Renewable energy is not worth the investment in the absence of proper and adequate storage system.
This was the confession of the Chief Executive Officer, CEO of South Africa’s power utility company, Eskrom Brian Molefe who expressed disappointment at the level of power generated by renewable energy technology to complement the volume produced by the state-owned utility company.
He was reported to have said at a quarterly state of the system briefing in Cape Town that renewable energy has failed to provide the required energy when Eskom needed it the most.
Technology according to him has not yet developed to perform efficiently and make a meaningful contribution in the supply of electricity until the next 10 years when the country would have developed proper storage system.

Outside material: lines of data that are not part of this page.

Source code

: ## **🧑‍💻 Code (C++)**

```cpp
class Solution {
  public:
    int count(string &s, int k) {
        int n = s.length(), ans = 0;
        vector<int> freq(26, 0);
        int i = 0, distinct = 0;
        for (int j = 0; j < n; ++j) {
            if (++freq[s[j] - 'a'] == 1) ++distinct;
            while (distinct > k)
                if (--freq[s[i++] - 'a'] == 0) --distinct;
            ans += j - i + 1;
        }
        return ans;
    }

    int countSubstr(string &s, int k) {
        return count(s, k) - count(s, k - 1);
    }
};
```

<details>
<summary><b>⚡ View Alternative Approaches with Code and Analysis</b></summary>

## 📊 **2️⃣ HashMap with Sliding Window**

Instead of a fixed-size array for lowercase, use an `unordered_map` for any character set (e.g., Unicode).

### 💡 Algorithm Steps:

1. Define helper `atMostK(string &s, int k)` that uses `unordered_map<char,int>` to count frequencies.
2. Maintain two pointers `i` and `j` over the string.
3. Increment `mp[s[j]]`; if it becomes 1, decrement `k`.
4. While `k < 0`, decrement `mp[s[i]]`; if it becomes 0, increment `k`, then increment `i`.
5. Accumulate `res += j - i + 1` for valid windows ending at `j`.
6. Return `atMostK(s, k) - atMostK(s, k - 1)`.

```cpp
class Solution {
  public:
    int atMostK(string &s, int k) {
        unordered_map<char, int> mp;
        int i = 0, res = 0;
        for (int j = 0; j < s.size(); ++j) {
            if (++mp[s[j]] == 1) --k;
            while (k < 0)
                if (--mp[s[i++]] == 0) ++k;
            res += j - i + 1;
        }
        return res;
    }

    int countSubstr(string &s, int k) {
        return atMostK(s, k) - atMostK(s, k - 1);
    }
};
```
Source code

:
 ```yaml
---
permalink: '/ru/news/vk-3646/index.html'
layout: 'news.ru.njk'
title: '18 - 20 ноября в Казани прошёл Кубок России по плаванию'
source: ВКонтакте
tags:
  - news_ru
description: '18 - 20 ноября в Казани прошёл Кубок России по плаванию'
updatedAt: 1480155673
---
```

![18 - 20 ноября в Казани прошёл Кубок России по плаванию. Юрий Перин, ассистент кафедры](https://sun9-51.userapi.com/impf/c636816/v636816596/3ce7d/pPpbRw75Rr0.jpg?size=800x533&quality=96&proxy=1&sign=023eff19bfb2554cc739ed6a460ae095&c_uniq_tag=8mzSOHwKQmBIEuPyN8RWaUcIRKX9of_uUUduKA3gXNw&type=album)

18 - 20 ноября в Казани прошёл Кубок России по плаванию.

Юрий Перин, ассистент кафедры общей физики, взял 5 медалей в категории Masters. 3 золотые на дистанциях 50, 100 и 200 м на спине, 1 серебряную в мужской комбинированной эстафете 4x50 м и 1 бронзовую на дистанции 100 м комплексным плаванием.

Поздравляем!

Adding that renewables which are not available when Eskom needs them cannot add any value. He further stated that solar power which was only available during sunshine and inefficient at winter would not be worth the suffering, while the wind power according to him, performs in the early hours of the morning and late at night, when Eskom already has surplus power.
He said that renewable energy was expected to deliver 3GW of generation capacity, which the utility needed in order to avoid load shedding, but renewables was providing power capacity to the grid during the day and not when Eskom needed it at the evening peak around 6pm.
He was reported to have added that Eskom would ensure the success of the renewable programme by the introduction of the right technology. Adding that ZAR1 billion, $646 million has already been earmarked for research on renewable energy.
“At the moment there is a mismatch between what it was supposed to achieve and the reality,” he was quoted to have said.
However, a global non-governmental environmental organization – the Greenpeace was reported to have condemned the anti-renewable energy propaganda from Eskom even at a time when renewable energy projects were said to have added more than 1,800MW of installed capacity to the grid in just two and a half years.